Stored data entries
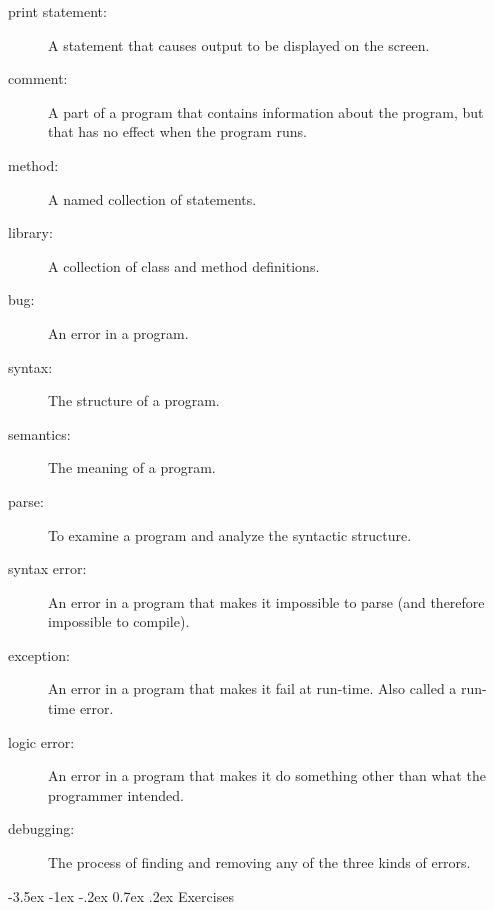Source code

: \documentclass{book}
\makeatletter
\renewcommand{\section}{\@startsection 
    {section} {1} {0mm}%
    {-3.5ex \@plus -1ex \@minus -.2ex}%
    {0.7ex \@plus.2ex}%
    {\normalfont\Large\bfseries}}
\makeatother
\begin{document}
\begin{description}
\item[print statement:] A statement that
causes output to be displayed on the screen.

\item[comment:] A part of a program that contains information
about the program, but that has no effect when the program runs.

\item[method:] A named collection of statements.

\item[library:] A collection of class and method definitions.

\item[bug:]  An error in a program.

\item[syntax:]  The structure of a program.

\item[semantics:]  The meaning of a program.

\item[parse:]  To examine a program and analyze the syntactic structure.

\item[syntax error:]  An error in a program that makes it impossible
to parse (and therefore impossible to compile).

\item[exception:]  An error in a program that makes it fail at
run-time.  Also called a run-time error.

\item[logic error:]  An error in a program that makes it do something
other than what the programmer intended.

\item[debugging:]  The process of finding and removing any of
the three kinds of errors.


\end{description}

\section{Exercises}
\end{document}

(TASK PROMPT)
Repeat only the stretch of lines starting at the one containing "removing any of" and running to the final line of the entries above.

(YOUR RESPONSE)
\item[debugging:]  The process of finding and removing any of
the three kinds of errors.


\end{description}

\section{Exercises}
\end{document}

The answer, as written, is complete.